The downside of this approach really comes down to 2 things. The first is the sending of texts and communicating with those in your group. If you are on a tour, the group will need to coordinate things. You will miss out on important messages. Even if you are just traveling with your family, there will be occasions where you are split up and the easiest way to coordinate is texting.

The other major downside is that you won’t be able to use the map functions on your phone. These are insanely useful when you are in an unfamiliar location. I use them all the time. Even if you have GPS in your car, there will be many times when you are walking around and want to know where you are going. In a tour group, it is possible (but not advisable) to get by without the map function. When traveling on your own, forget it.  You are going to want it.

Can you work around this? Yes. But why would you want to? You spent a lot of money on your trip, and the extra hundred dollars or whatever is just worth it in making your trip better, added convenience, and adding a comfort factor. I’ve been on tours where people didn’t get messages about changed plans because they didn’t want to buy a data plan and it caused them problems and made them miss out on doing things they wanted to do.

Using International Data Wisely

As mentioned above, your data might be limited.  There is an easy answer to making sure that you don’t waste your data, and that is to do as much online activity as you can on a wifi signal.  As mentioned above, data used on a wifi signal doesn’t count as data in the international plans.  Therefore, any serious activity should be done via wifi.  Further, you might want to wait and open any large attachments when you have a wifi signal.  It is generally faster anyway.

You could turn off your cellular data while traveling except for times when you actually need it.I don’t advise this though, because you never know when someone might be trying to get ahold of you.

What About Using "Whats App" to Communicate?

What’s App Is a messaging app widely used everywhere in the world outside of the United States.  It works just like texting, but in a separate app.  Basically it moves the texting function to a separate app so it is using data rather than cellular signal.  It is often suggested as a remedy for the problem of being able to text on the road, but it doesn’t solve all problems.

I believe the reason Whats App is so popular worldwide is that people elsewhere get charged for texting.  In the US, unlimited texting is included in pretty much every cellular plan, so nobody uses What’s App.  It just isn’t necessary.

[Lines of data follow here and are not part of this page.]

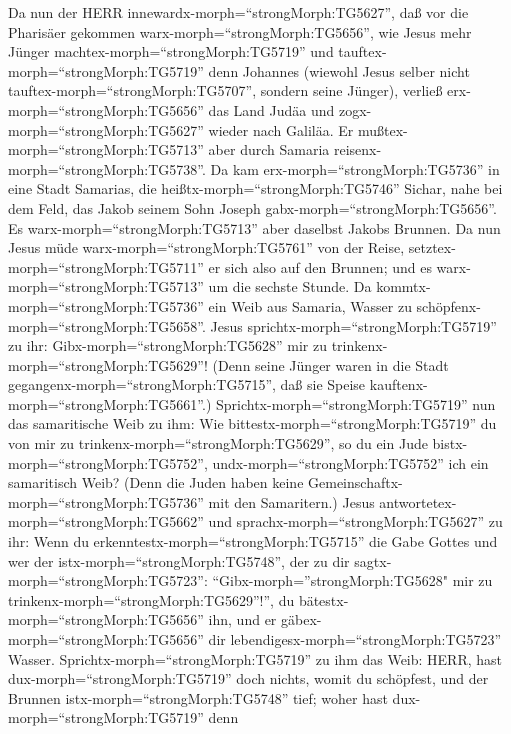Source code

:  Da nun der HERR innewardx-morph=``strongMorph:TG5627'', daß
vor die Pharisäer gekommen warx-morph=``strongMorph:TG5656'', wie Jesus
mehr Jünger machtex-morph=``strongMorph:TG5719'' und
tauftex-morph=``strongMorph:TG5719'' denn Johannes  (wiewohl
Jesus selber nicht tauftex-morph=``strongMorph:TG5707'', sondern seine
Jünger),  verließ erx-morph=``strongMorph:TG5656'' das Land
Judäa und zogx-morph=``strongMorph:TG5627'' wieder nach Galiläa.
 Er mußtex-morph=``strongMorph:TG5713'' aber durch Samaria
reisenx-morph=``strongMorph:TG5738''.  Da kam
erx-morph=``strongMorph:TG5736'' in eine Stadt Samarias, die
heißtx-morph=``strongMorph:TG5746'' Sichar, nahe bei dem Feld, das Jakob
seinem Sohn Joseph gabx-morph=``strongMorph:TG5656''.  Es
warx-morph=``strongMorph:TG5713'' aber daselbst Jakobs Brunnen. Da nun
Jesus müde warx-morph=``strongMorph:TG5761'' von der Reise,
setztex-morph=``strongMorph:TG5711'' er sich also auf den Brunnen; und
es warx-morph=``strongMorph:TG5713'' um die sechste Stunde. 
Da kommtx-morph=``strongMorph:TG5736'' ein Weib aus Samaria, Wasser zu
schöpfenx-morph=``strongMorph:TG5658''. Jesus
sprichtx-morph=``strongMorph:TG5719'' zu ihr:
Gibx-morph=``strongMorph:TG5628'' mir zu
trinkenx-morph=``strongMorph:TG5629''!  (Denn seine Jünger
waren in die Stadt gegangenx-morph=``strongMorph:TG5715'', daß sie
Speise kauftenx-morph=``strongMorph:TG5661''.) 
Sprichtx-morph=``strongMorph:TG5719'' nun das samaritische Weib zu ihm:
Wie bittestx-morph=``strongMorph:TG5719'' du von mir zu
trinkenx-morph=``strongMorph:TG5629'', so du ein Jude
bistx-morph=``strongMorph:TG5752'', undx-morph=``strongMorph:TG5752''
ich ein samaritisch Weib? (Denn die Juden haben keine
Gemeinschaftx-morph=``strongMorph:TG5736'' mit den Samaritern.)
 Jesus antwortetex-morph=``strongMorph:TG5662'' und
sprachx-morph=``strongMorph:TG5627'' zu ihr: Wenn du
erkenntestx-morph=``strongMorph:TG5715'' die Gabe Gottes und wer der
istx-morph=``strongMorph:TG5748'', der zu dir
sagtx-morph=``strongMorph:TG5723'': ``Gibx-morph=''strongMorph:TG5628"
mir zu trinkenx-morph=``strongMorph:TG5629''!'', du
bätestx-morph=``strongMorph:TG5656'' ihn, und er
gäbex-morph=``strongMorph:TG5656'' dir
lebendigesx-morph=``strongMorph:TG5723'' Wasser. 
Sprichtx-morph=``strongMorph:TG5719'' zu ihm das Weib: HERR, hast
dux-morph=``strongMorph:TG5719'' doch nichts, womit du schöpfest, und
der Brunnen istx-morph=``strongMorph:TG5748'' tief; woher hast
dux-morph=``strongMorph:TG5719'' denn
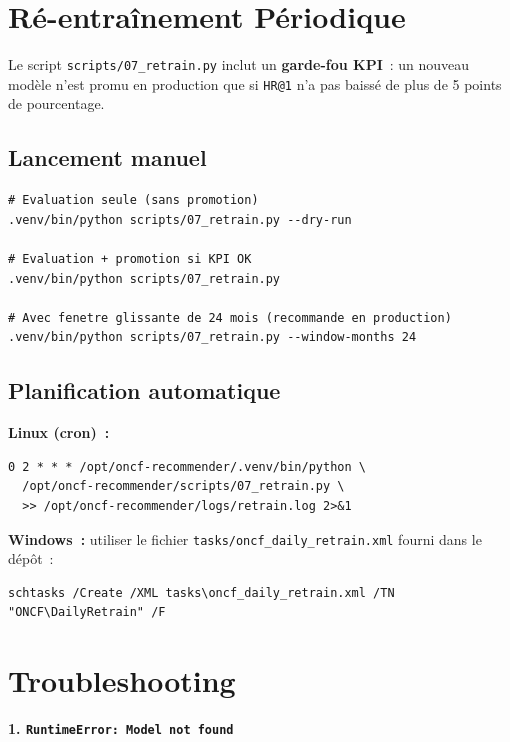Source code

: \documentclass[12pt, a4paper]{report}
\begin{document}
\section{Ré-entraînement Périodique}

Le script \texttt{scripts/07\_retrain.py} inclut un \textbf{garde-fou KPI}~:
un nouveau modèle n'est promu en production que si \texttt{HR@1} n'a pas
baissé de plus de 5 points de pourcentage.

\subsection{Lancement manuel}

\begin{lstlisting}[style=bash]
# Evaluation seule (sans promotion)
.venv/bin/python scripts/07_retrain.py --dry-run

# Evaluation + promotion si KPI OK
.venv/bin/python scripts/07_retrain.py

# Avec fenetre glissante de 24 mois (recommande en production)
.venv/bin/python scripts/07_retrain.py --window-months 24
\end{lstlisting}

\subsection{Planification automatique}

\textbf{Linux (cron)~:}
\begin{lstlisting}[style=bash]
0 2 * * * /opt/oncf-recommender/.venv/bin/python \
  /opt/oncf-recommender/scripts/07_retrain.py \
  >> /opt/oncf-recommender/logs/retrain.log 2>&1
\end{lstlisting}

\textbf{Windows~:} utiliser le fichier \texttt{tasks/oncf\_daily\_retrain.xml}
fourni dans le dépôt~:
\begin{lstlisting}[style=bash]
schtasks /Create /XML tasks\oncf_daily_retrain.xml /TN "ONCF\DailyRetrain" /F
\end{lstlisting}

\section{Troubleshooting}

\textbf{1. \texttt{RuntimeError: Model not found}}
\end{document}
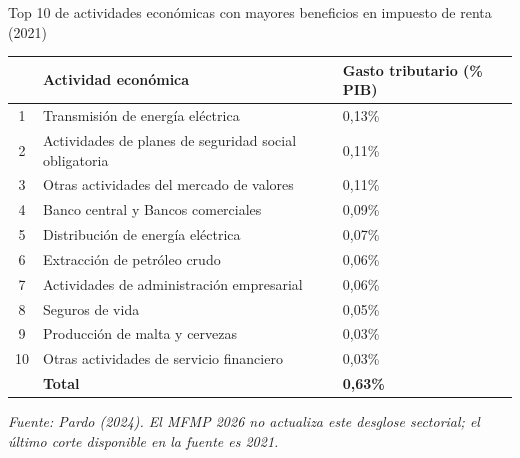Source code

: \begin{frame}{Top 10 de actividades económicas con mayores beneficios en impuesto de renta (2021)}
\begin{table}[h!]
    \centering
    \begin{tabular}{|c|l|p{3.5cm}|}
        \hline
        & \textbf{Actividad económica} & \textbf{Gasto tributario} (\% PIB) \\
        \hline
        1  & Transmisión de energía eléctrica & 0,13\% \\
        2  & Actividades de planes de seguridad social obligatoria & 0,11\% \\
        3  & Otras actividades del mercado de valores & 0,11\% \\
        4  & Banco central y Bancos comerciales & 0,09\% \\
        5  & Distribución de energía eléctrica & 0,07\% \\
        6  & Extracción de petróleo crudo & 0,06\% \\
        7  & Actividades de administración empresarial & 0,06\% \\
        8  & Seguros de vida & 0,05\% \\
        9  & Producción de malta y cervezas & 0,03\% \\
        10 & Otras actividades de servicio financiero & 0,03\% \\
        \hline
        \textbf{} & \textbf{Total} & \textbf{0,63\%} \\  
        \hline
    \end{tabular}
    \vspace{0.2cm}
    \par\scriptsize\textit{Fuente: Pardo (2024). El MFMP 2026 no actualiza este desglose sectorial; el último corte disponible en la fuente es 2021.}
\end{table}
\end{frame}
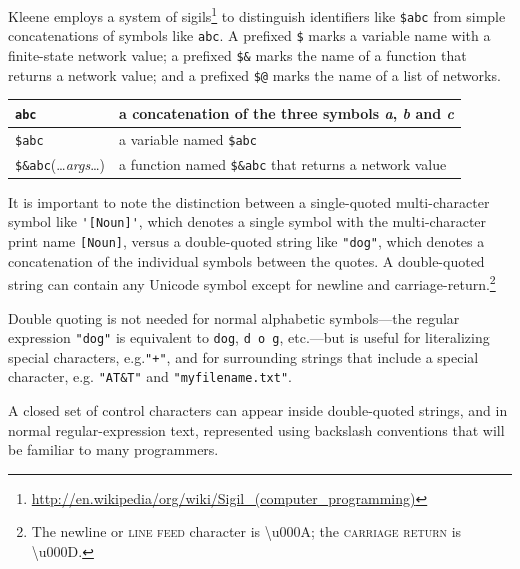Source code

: \documentclass[letterpaper,12pt]{article}
\newcommand{\Kleene}{Kleene\xspace}
\newcommand{\acro}{\textsc}
\begin{document}
\Kleene{} employs a system of
sigils\footnote{\url{http://en.wikipedia/org/wiki/Sigil_(computer_programming)}}
to distinguish identifiers like \verb!$abc! from simple concatenations of symbols 
like \verb!abc!.  A prefixed
\verb!$! marks a variable name with a finite-state network value; a prefixed
\verb!$&! marks the
name of a function that returns a network value; and a prefixed \verb!$@! marks the name of
a list of networks.

\vspace{0.5cm} 

\begin{center}
\begin{tabular}{|l|l|}
\hline
\verb!abc! & a concatenation of the three symbols \emph{a}, \emph{b} and \emph{c} \\
\hline
\verb!$abc! & a variable named \verb!$abc! \\
\hline
\verb!$&abc!(\ldots{}\textit{args}\ldots{}) & a function named
\verb!$&abc! that returns a network value\\
\hline
\end{tabular}
\end{center}

\vspace{0.5cm}

It is important to note the distinction between a single-quoted
multi-character symbol like \verb!'[Noun]'!, which denotes a single
symbol with the multi-character print name \verb![Noun]!, versus a
double-quoted string like \verb!"dog"!, which denotes a concatenation of
the individual symbols between the quotes. A double-quoted string can
contain any Unicode symbol except for newline and
carriage-return.\footnote{The newline or \acro{line feed} character is
\textbackslash{}u000A; the \acro{carriage return} is
\textbackslash{}u000D.}

Double quoting is not needed for
normal alphabetic symbols---the regular expression \verb!"dog"! is
equivalent to \verb!dog!, \verb!d o g!, etc.---but
is useful for literalizing special characters, e.g.\@ \verb!"+"!, and for
surrounding strings that include a special character, e.g.\@
\verb!"AT&T"! and \verb!"myfilename.txt"!.

A closed set of control characters can appear inside double-quoted strings,
and in normal regular-expression text,
represented using backslash conventions that will be familiar to many
programmers.

\vspace{0.5cm} 
\end{document}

But should you get it for your international travels?  While there is nothing wrong with getting What’s App but it won’t solve your underlying problem.  You can use What’s App on wifi – and it will be free to do so – but otherwise it requires a cell signal.  In other words, What’s App will be wifi only without an international plan. 

Get the Data Plan!

I get it – international trips are expensive.  What’s more, even beyond the big ticket items of plane fare and hotel, it can feel like death by a thousand cuts in terms of all the things you need.  But this isn’t the place to cut corners.  As a percentage of your trip costs, it is quite small.  Having data will add comfort and convenience to your trip.  It is worth it. 

I mentioned two big uses of data above (communication and maps) but there are many other reasons to get it.  I often buy tickets on my phone on the fly, thus saving myself from standing in ticket lines.  I look up places and people being referenced on tours for additional context.  I check reviews of restaurants.  The list goes on and on.  Your trip to Europe is not the time to deprive yourself.  Having international data plans makes your trip better.